The Reserve Bank of India (RBI) in a recent report has identified the increasing frequency of weather shocks due to climate change as a major challenge for monetary policy. The report, titled "Monetary Policy Report - April 2024," highlights the escalating global temperatures and the consequent rise in extreme weather events (EWE), which are exerting both economic and social pressures.
Climate change has amplified the occurrence and intensity of weather shocks, presenting multifaceted obstacles for monetary policymakers. The report underscores several channels through which climate change affects monetary policy dynamics.
Primarily, adverse weather events stemming from climate change directly impact inflation by disrupting agricultural production and global supply chains. This disruption leads to supply-side shocks, contributing to inflationary pressures within the economy.
The report titled, “Monetary Policy Report- April 2024,” highlights the escalating global temperatures and the consequent rise in extreme weather events which are exhilarating both economic and social pressures.
Secondly, climate change influences the natural rate of interest due to its adverse effects on productivity and potential output. Rising temperatures and the increased occurrence of EWE undermine productivity levels, thereby lowering the economy's overall output potential.
Moreover, the aftermath of climate change has the potential to weaken the transmission mechanism of monetary policy actions to households and firms. This disruption in the transmission channels complicates the central bank's efforts to manage financing conditions effectively.
Recognizing the gravity of these challenges, central banks worldwide are increasingly integrating climate risks into their analytical frameworks and policy decisions. Many are adopting sophisticated models that explicitly account for the macroeconomic implications of climate change.
For instance, the report mentions the utilization of a New-Keynesian model that incorporates a physical climate risk damage function calibrated with aspects of the National Institute Global Econometric Model (NiGEM). This model helps estimate the macroeconomic impact of climate change by comparing scenarios with and without climate mitigation policies.
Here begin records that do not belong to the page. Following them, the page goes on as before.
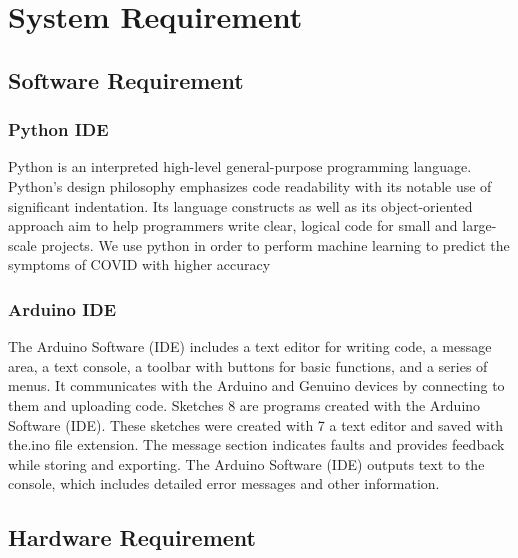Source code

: \documentclass[a4paper,12pt]{report}
\begin{document}
\chapter{System Requirement}
\section{Software Requirement}
\subsection{Python IDE}
Python is an interpreted high-level general-purpose programming language. Python’s design
philosophy emphasizes code readability with its notable use of significant indentation. Its
language constructs as well as its object-oriented approach aim to help programmers write
clear, logical code for small and large-scale projects. We use python in order to perform
machine learning to predict the symptoms of COVID with higher accuracy
\subsection{Arduino IDE}
The Arduino Software (IDE) includes a text editor for writing code, a message area, a text
console, a toolbar with buttons for basic functions, and a series of menus. It communicates
with the Arduino and Genuino devices by connecting to them and uploading code. Sketches
8 are programs created with the Arduino Software (IDE). These sketches were created with
7
a text editor and saved with the.ino file extension. The message section indicates faults and
provides feedback while storing and exporting. The Arduino Software (IDE) outputs text
to the console, which includes detailed error messages and other information.
\pagebreak
\section{Hardware Requirement}
\end{document}
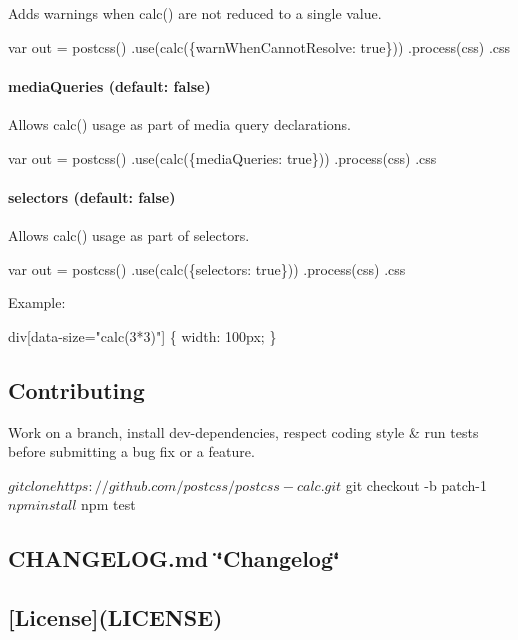 Adds warnings when calc() are not reduced to a single value.


\begin{DoxyCode}
var out = postcss()
  .use(calc(\{warnWhenCannotResolve: true\}))
  .process(css)
  .css
\end{DoxyCode}


\paragraph*{{\ttfamily media\+Queries} (default\+: {\ttfamily false})}

Allows calc() usage as part of media query declarations.


\begin{DoxyCode}
var out = postcss()
  .use(calc(\{mediaQueries: true\}))
  .process(css)
  .css
\end{DoxyCode}


\paragraph*{{\ttfamily selectors} (default\+: {\ttfamily false})}

Allows calc() usage as part of selectors.


\begin{DoxyCode}
var out = postcss()
  .use(calc(\{selectors: true\}))
  .process(css)
  .css
\end{DoxyCode}


Example\+:


\begin{DoxyCode}
div[data-size="calc(3*3)"] \{
  width: 100px;
\}
\end{DoxyCode}
 



\subsection*{Contributing}

Work on a branch, install dev-\/dependencies, respect coding style \& run tests before submitting a bug fix or a feature.


\begin{DoxyCode}
$ git clone https://github.com/postcss/postcss-calc.git
$ git checkout -b patch-1
$ npm install
$ npm test
\end{DoxyCode}


\subsection*{C\+H\+A\+N\+G\+E\+L\+O\+G.\+md \char`\"{}\+Changelog\char`\"{}}

\subsection*{\mbox{[}License\mbox{]}(L\+I\+C\+E\+N\+SE)}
Alarmingly, the report projects a stark picture of the future in the absence of substantial climate mitigation efforts. It suggests that by 2050, long-term output could be reduced by approximately 9% compared to a scenario without climate change, with significant implications for inflation and its volatility.
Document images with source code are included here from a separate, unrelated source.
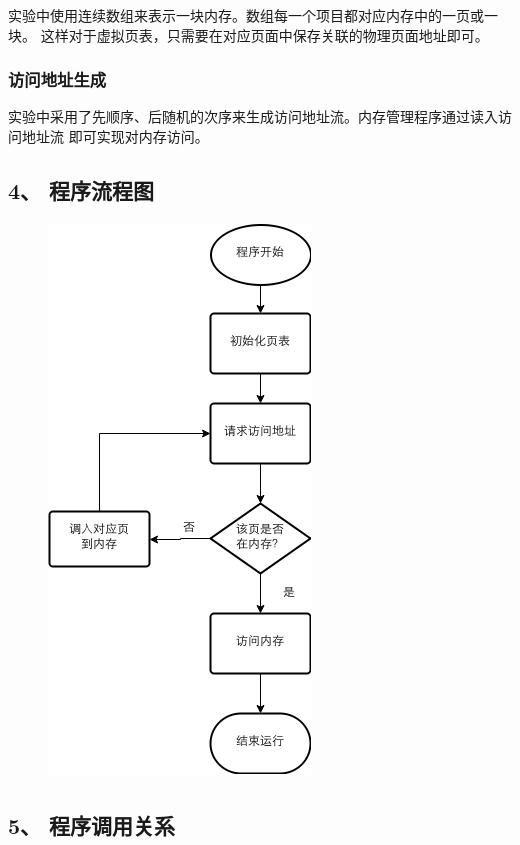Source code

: \documentclass[12bp]{guo}
\begin{document}
实验中使用连续数组来表示一块内存。数组每一个项目都对应内存中的一页或一块。
这样对于虚拟页表，只需要在对应页面中保存关联的物理页面地址即可。


\subsubsection{访问地址生成}

实验中采用了先顺序、后随机的次序来生成访问地址流。内存管理程序通过读入访问地址流
即可实现对内存访问。

\clearpage

\subsection{4、 程序流程图}

\begin{figure}[h!]
    \centering
        \includegraphics[scale=0.75]{figures/3.flow.png}
\end{figure}

\subsection{5、 程序调用关系}
\end{document}
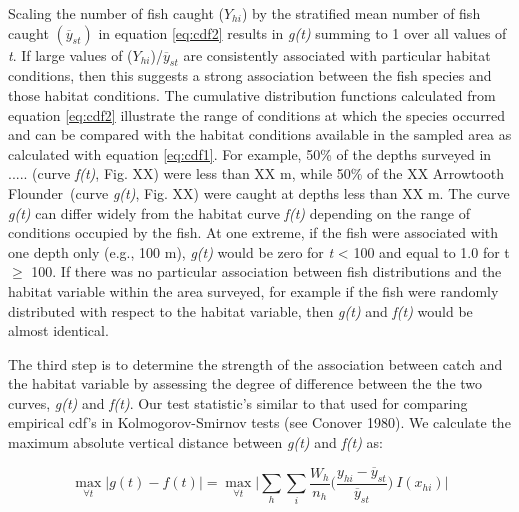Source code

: \documentclass[11pt]{book}\usepackage[]{graphicx}\usepackage[]{color}
\newcommand{\fishnameARF}{Arrowtooth Flounder}
\begin{document}
Scaling the number of fish caught (\emph{$Y_{hi}$}) by the stratified mean number of fish caught $(\overline{y}_{st})$ in equation \ref{eq:cdf2} results in \emph{g(t)} summing to 1 over all values of \emph{t}. If large values of (\emph{$Y_{hi}$})/$\overline{y}_{st}$ are consistently associated with particular habitat conditions, then this suggests a strong association between the fish species and those habitat conditions. The cumulative distribution functions calculated from equation \ref{eq:cdf2} illustrate the range of conditions at which the species occurred and can be compared with the habitat conditions available in the sampled area as calculated with equation \ref{eq:cdf1}. For example, 50\% of the depths surveyed in ..... (curve \emph{f(t)}, Fig. XX) were less than XX m, while 50\% of the XX \fishnameARF\ (curve \emph{g(t)}, Fig. XX) were caught at depths less than XX m. The curve \emph{g(t)} can differ widely from the habitat curve \emph{f(t)} depending on the range of conditions occupied by the fish. At one extreme, if the fish were associated with one depth only (e.g., 100 m), \emph{g(t)} would be zero for \emph{t} < 100 and equal to 1.0 for t $\geq$ 100. If there was no particular association between fish distributions and the habitat variable within the area surveyed, for example if the fish were randomly distributed with respect to the habitat variable, then \emph{g(t)} and \emph{f(t)} would be almost identical.

The third step is to determine the strength of the association between catch and the habitat variable by assessing the degree of difference between the the two curves, \emph{g(t)} and \emph{f(t)}. Our test statistic's similar to that used for comparing empirical cdf's in Kolmogorov-Smirnov tests (see Conover 1980). We calculate the maximum absolute vertical distance between \emph{g(t)} and \emph{f(t)} as:

\begin{equation} \label{eq:cdf3}
\max\limits_{\forall t} \vert g(t) - f(t)\vert = \max\limits_{\forall t} \bigg|  \sum_{h}\sum_{i} \frac{W_h}{n_h} \bigg( \frac{{y_{hi}}-\overline{y}_{st}}{{\overline{y}_{st}}} \bigg) ~I({x_{hi}}) \bigg|
\end{equation}
\end{document}
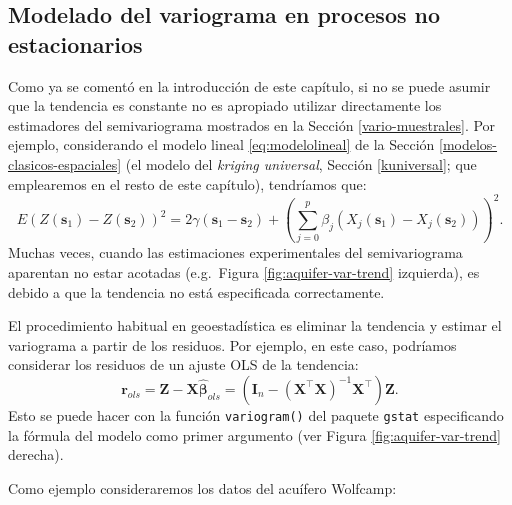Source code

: \documentclass[
]{book}
\newenvironment{Shaded}{\begin{snugshade}}{\end{snugshade}}
\newcommand{\AttributeTok}[1]{\textcolor[rgb]{0.13,0.29,0.53}{#1}}
\newcommand{\CommentTok}[1]{\textcolor[rgb]{0.56,0.35,0.01}{\textit{#1}}}
\newcommand{\ConstantTok}[1]{\textcolor[rgb]{0.56,0.35,0.01}{#1}}
\newcommand{\DecValTok}[1]{\textcolor[rgb]{0.00,0.00,0.81}{#1}}
\newcommand{\FloatTok}[1]{\textcolor[rgb]{0.00,0.00,0.81}{#1}}
\newcommand{\FunctionTok}[1]{\textcolor[rgb]{0.13,0.29,0.53}{\textbf{#1}}}
\newcommand{\NormalTok}[1]{#1}
\newcommand{\SpecialCharTok}[1]{\textcolor[rgb]{0.81,0.36,0.00}{\textbf{#1}}}
\newcommand{\StringTok}[1]{\textcolor[rgb]{0.31,0.60,0.02}{#1}}
\theoremstyle{break}
\theoremstyle{definition}
\theoremstyle{definition}
\theoremstyle{definition}
\theoremstyle{definition}
\theoremstyle{remark}
\begin{document}
\begin{Shaded}
\end{Shaded}

\subsection{Modelado del variograma en procesos no estacionarios}\label{trend-fit}

Como ya se comentó en la introducción de este capítulo, si no se puede asumir que la tendencia es constante no es apropiado utilizar directamente los estimadores del semivariograma mostrados en la Sección \ref{vario-muestrales}.
Por ejemplo, considerando el modelo lineal \eqref{eq:modelolineal} de la Sección \ref{modelos-clasicos-espaciales} (el modelo del \emph{kriging universal}, Sección \ref{kuniversal}; que emplearemos en el resto de este capítulo), tendríamos que:
\[E(Z(\mathbf{s}_1)-Z(\mathbf{s}_{2}))^2 =2\gamma(\mathbf{s}_1
-\mathbf{s}_{2}) + \left( \sum\limits_{j=0}^{p}\beta_{j}  \left( X_{j}
(\mathbf{s}_1)-X_{j}(\mathbf{s}_{2})\right) \right)^2.\]
Muchas veces, cuando las estimaciones experimentales del semivariograma aparentan no estar acotadas (e.g.~Figura \ref{fig:aquifer-var-trend} izquierda), es debido a que la tendencia no está especificada correctamente.

El procedimiento habitual en geoestadística es eliminar la tendencia y estimar el variograma a partir de los residuos. Por ejemplo, en este caso, podríamos considerar los residuos de un ajuste OLS de la tendencia:
\[\mathbf{r}_{ols} =\mathbf{Z}-\mathbf{X}\hat{\boldsymbol{\beta}}_{ols} =\left( \mathbf{I}_{n}
- (\mathbf{X}^{\top}\mathbf{X})^{-1}\mathbf{X}^{\top} \right)\mathbf{Z}.\]
Esto se puede hacer con la función \texttt{variogram()} del paquete \texttt{gstat} especificando la fórmula del modelo como primer argumento (ver Figura \ref{fig:aquifer-var-trend} derecha).

Como ejemplo consideraremos los datos del acuífero Wolfcamp:
\end{document}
Furthermore, the report warns of potential inflation hysteresis and the consequent de-anchoring of inflation expectations, which could erode the central bank's credibility. This scenario would necessitate even higher interest rates to curb inflation, leading to greater output losses.
Failure to address these challenges adequately could exacerbate inflationary pressures, dampen economic growth, and undermine monetary policy effectiveness.